Jan 01, 2005 15:06
Well, I've had a lackage of posting lately again. So much has been happening but I really just feel down. For the past 2 days I've been kinda congested.. So I woke up today, and could barely breath, I was gasping for breath and everything. X_X I've had a pretty fun Christmas break, thing. Whatever you want to call it. Got some chances to hang out with some good friends and such. My cousins are here this weekend.. Since I'm sick their staying away. (Thank god. Lol)
Me and Tiffany, my ex girlfriend.. the whole Animazement Ordeal, yeah. Anyways, we became friends again over the holiday. Well, so I thought. But it seems she has been talking behind my back. Her friend likes me, but Tiffany I guess doesn't want her to. Saying I'm a bad person or something.

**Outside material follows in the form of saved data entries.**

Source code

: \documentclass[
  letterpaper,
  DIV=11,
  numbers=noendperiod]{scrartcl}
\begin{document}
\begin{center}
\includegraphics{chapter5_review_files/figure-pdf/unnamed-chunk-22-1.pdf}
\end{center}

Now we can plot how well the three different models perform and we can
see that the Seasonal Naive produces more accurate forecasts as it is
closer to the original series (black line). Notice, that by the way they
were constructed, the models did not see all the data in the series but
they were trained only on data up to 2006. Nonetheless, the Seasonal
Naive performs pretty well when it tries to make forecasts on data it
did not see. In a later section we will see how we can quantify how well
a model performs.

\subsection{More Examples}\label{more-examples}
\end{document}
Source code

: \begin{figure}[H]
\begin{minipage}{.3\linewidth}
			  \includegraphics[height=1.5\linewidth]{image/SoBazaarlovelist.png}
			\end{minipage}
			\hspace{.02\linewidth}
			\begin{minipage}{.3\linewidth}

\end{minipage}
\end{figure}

Aaron gave me a call today, to see how my new years was. It was good and all, I also got a new movie, Resident Evil: Apocolypse.. And I asked if Aaron would like to see it, and he said "Yeah, that's a good movie." And I laughed, because I didn't know he'd Already seen it, and I asked where. He said he saw it with Sarah. XD Not a surprise. But I jokingly said "See, this is why you should break up with her. We can't see any new stuff together like we used to.".. It was a joke. Well, he got all pissed off at me, and we hung up. ..*Sigh* It's like I'm losing all of my friends. It looks like my "New Year" is going to be really screwed up. I really hope things start turning out better soon.. I really don't know how much more I can take. x_X
On a side note.. Chase has been complaining alot lately about religion, I dunno about all this. He really doesn't want to be confined to one thing, I can understand. There's so much stuff to learn about all the different religions and things.. But his mom is being really hipocritical on him. I hope that goes better, but I dunno. I feel like I'm losing him as a friend too. I mean, it's like everyone's a priority.. But it's like all the girls always come before me. I don't know, I'm not even sure if I feel like being friends with anyone anymore. It always seems like I get screwed over some how, or emotionally hurt somehow.
Well anyways, things really need to start going better. Enough for now, hope everyone had a good Christmas and New Years!